TASK DESCRIPTION.
Find the line containing "- [Write code" in the records below. Copy exactly that line and each one after it, ending at the line containing "- [Create an", and nothing more.

RECORDS TO USE.
+-------+
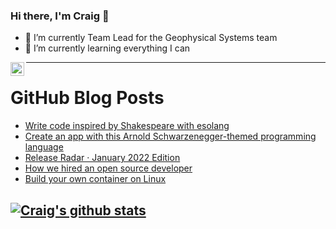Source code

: ### Hi there, I'm Craig 👋

<!--
**CraigTeelFugro/CraigTeelFugro** is a ✨ _special_ ✨ repository because its `README.md` (this file) appears on your GitHub profile.

Here are some ideas to get you started:
-->

- 🔭 I’m currently Team Lead for the Geophysical Systems team
- 🌱 I’m currently learning everything I can

[<img align="left" alt="Craig Teel | LinkedIn" width="22px" src="https://cdn.jsdelivr.net/npm/simple-icons@v3/icons/linkedin.svg" />][linkedin]

---

# GitHub Blog Posts

<!-- BLOG-POST-LIST:START -->
- [Write code inspired by Shakespeare with esolang](https://opensource.com/article/22/2/shakespeare-esolang)
- [Create an app with this Arnold Schwarzenegger-themed programming language](https://opensource.com/article/22/2/arnoldc-create-app)
- [Release Radar · January 2022 Edition](https://github.blog/2022-02-04-release-radar-jan-2022/)
- [How we hired an open source developer](https://opensource.com/article/22/2/how-we-hired-open-source-developer)
- [Build your own container on Linux](https://opensource.com/article/22/2/build-your-own-container-linux-buildah)
<!-- BLOG-POST-LIST:END -->

## [![Craig's github stats](https://github-readme-stats.vercel.app/api?username=craigteelfugro)](https://github.com/anuraghazra/github-readme-stats)


[linkedin]: https://linkedin.com/in/craig-teel-b8786771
+-------+
YOUR RESPONSE.
- [Write code inspired by Shakespeare with esolang](https://opensource.com/article/22/2/shakespeare-esolang)
- [Create an app with this Arnold Schwarzenegger-themed programming language](https://opensource.com/article/22/2/arnoldc-create-app)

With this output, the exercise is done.